Barok’un başka bir özeliği de gösterişli, süslü geniş koridorları olan galerilerdi. Versailles’daki Aynalı Galeri (Resim 29) bunun en önde gelen örneğidir. Barok devrindeki odaların çoğunda olduğu gibi ara sıra galerilere de mimari yapıyı zorla ikinci plana düşürmek pahasına da olsa her yönde gerçeğe uygun bir genişleme duygusu uyandıracak şekilde göz aldatan bazı sahneler resmediliyordu. Bu da sanat şekillerinin birbirini aştığı ve mimarinin resme yenik düşme noktasına geldiği Barok zevkin bir başka özelliğini oluşturmaktaydı (Conti,1997, s. 34-35).

Versailles’ın Aynalı Salon’u (Resim 29) sarayın anlayışını, ihtişamını ve XIV. Louis üslubunu özetleyecek niteliktedir. Burada mermer, bronz, kakmalı veya yaldızlı pirinç ve bakır gibi değerli malzemeler kullanılmıştır (Atasoy,1976, s. 60).

46

Şekil 30. Johann Lukas von Hıldebrandt Artehistoria (t.y.)
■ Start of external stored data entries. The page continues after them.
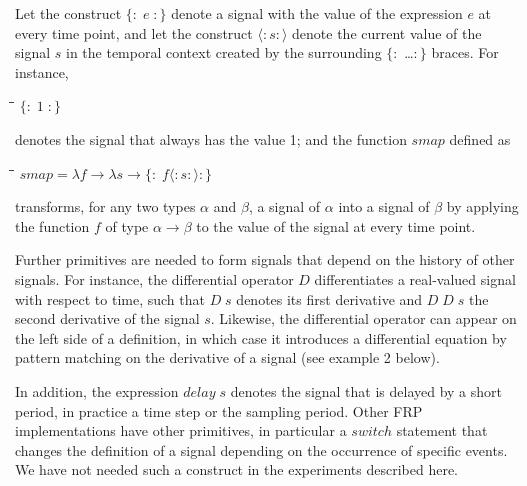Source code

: \documentclass[11pt]{article}
\newlength{\lwidth}\setlength{\lwidth}{4.5cm}
\newlength{\cwidth}\setlength{\cwidth}{8mm} %
\newcommand{\Conid}[1]{\mathit{#1}}
\newcommand{\Varid}[1]{\mathit{#1}}
\begin{document}
Let the construct \ensuremath{\{\!:\!\;\Varid{e}\;\!:\!\}} denote a signal with the value of
the expression \ensuremath{\Varid{e}} at every time point, and let the construct \ensuremath{\langle:\Varid{s}:\rangle} denote the current value of the signal \ensuremath{\Varid{s}} in the temporal context
created by the surrounding \ensuremath{\{\!:\!} \ldots \ensuremath{\!:\!\}} braces. For
instance,
\begin{tabbing}
\qquad\=\hspace{\lwidth}\=\hspace{\cwidth}\=\+\kill
${\{\!:\!\;\mathrm{1}\;\!:\!\}}$
\end{tabbing}denotes the signal that always has the value 1; and the function \ensuremath{\Varid{smap}}
defined as
\begin{tabbing}
\qquad\=\hspace{\lwidth}\=\hspace{\cwidth}\=\+\kill
${\Varid{smap}\mathrel{=}\lambda \Varid{f}\to \lambda \Varid{s}\to \{\!:\!\;\Varid{f}\langle:\Varid{s}:\rangle\!:\!\}}$
\end{tabbing}transforms, for any two types \ensuremath{\alpha} and \ensuremath{\beta}, a signal of \ensuremath{\alpha}
into a signal of \ensuremath{\beta} by applying the function \ensuremath{\Varid{f}} of type \ensuremath{\alpha\to \beta} to the value of the signal at every time point.

Further primitives are needed to form signals that depend on the
history of other signals. For instance, the differential operator \ensuremath{\Conid{D}}
differentiates a real-valued signal with respect to time, such that 
\ensuremath{\Conid{D}\;\Varid{s}} denotes its first derivative and \ensuremath{\Conid{D}\;\Conid{D}\;\Varid{s}} the second derivative of the
signal \ensuremath{\Varid{s}}. Likewise, the differential operator can appear on the left
side of a definition, in which case it introduces a differential
equation by pattern matching 
on the derivative of a signal (see example 2 below).

In addition, the expression \ensuremath{\Varid{delay}\;\Varid{s}} denotes the signal that is
delayed by a short period, in practice a time step or the sampling
period. Other FRP implementations have other primitives, in particular
a \ensuremath{\Varid{switch}} statement that changes the definition of a signal depending
on the occurrence of specific events. We have not needed such a
construct in the experiments described here.
\end{document}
Barok devirde yaygın olan başka bir eğilim de heykele mimari işlevler yüklenmesiydi. Viyana’da Johann Lukas von Hıldebrandt’ın yaptığı Belveder’de (Şekil 30) heykellere üzerlerine binen ağır yükü taşımaları fiziksel bakımından olanaksızmış görünümü verilerek (başka bir barok buluşu olan) gözle görülür bir paradoks yaratılmaktadır. Bu motif özellikle Avusturya’da çok sevilip tutunmuştur (Conti,1997, s. 35).

Avusturya ve Güney Almanya’da Barok Mimarlık, 18. yy’ın başlarında ürün vermeye başlamıştır. Katolik Avusturya, Barok üslubun en önde gelen merkezlerinden biri olmuştur. Avusturya’nın yanı sıra Otuz yıl savaşlarından çıkan Güney Almanya ve Katolik Slav ülkeleri Barok mimarlık anlayışını kısa süre içinde özümsemiş ve uyarlamışlardır. İtalyanlar’ı izleyen Avusturyalı mimarlardan Fischer Von Erlach, Viyana Karl Kilisesi ve Salzburg Üniversitesi Kilisesi; Hıldebrandt, Viyana’da Aşağı ve Yukarı Belvedere ile bahçeleri ve St. Peter Kilisesi; Prand Tauer ise Tuna kıyısında gerçekleştirdiği Melk Manastırı’yla ün kazanmışlardır. Bu dönemde Alman dinsel mimarlığının İtalya, sivil mimarlığınınsa Fransa etkisi altında geliştiğni izlenmektedir. Bavyera’da, ASAM kardeşler Cosmas Damian ve Egid Quirin, Münih St. John Nepomuk Kilisesini gerçekleştirmişlerdir. Pöppelmann ve Neumann Alman Baroğu’nun öteki ünlü temsilcisidir. Pöppelmann, Dresden Zwinger ve Fleming Sarayı’nın; Neumann, Würzburg’daki Residenz’in mimarıdır (Eczacıbaşı, I, s. 196).

47

Barok dönem mimari alanında; Guarini, Neumann, Mansard gibi isimlerde önemli eserler bırakan mimarlar arasında sayılabilir.

Geç Barok’ta kilise, asiller, burjuva ve kontlar yarışa girmiş, mekan fantezisi ve yapı ihtirası bütün Avrupa’yı sarmıştır. Mimari süse boğulmuş ve Barok’un bütün olanakları tüketilmiştir. 18. yüzyılın ortasından sonra ise, klasik mimari yani yatay ve dikey hatların sakinliği özlenmeye başlanmıştır (Turani, 2000).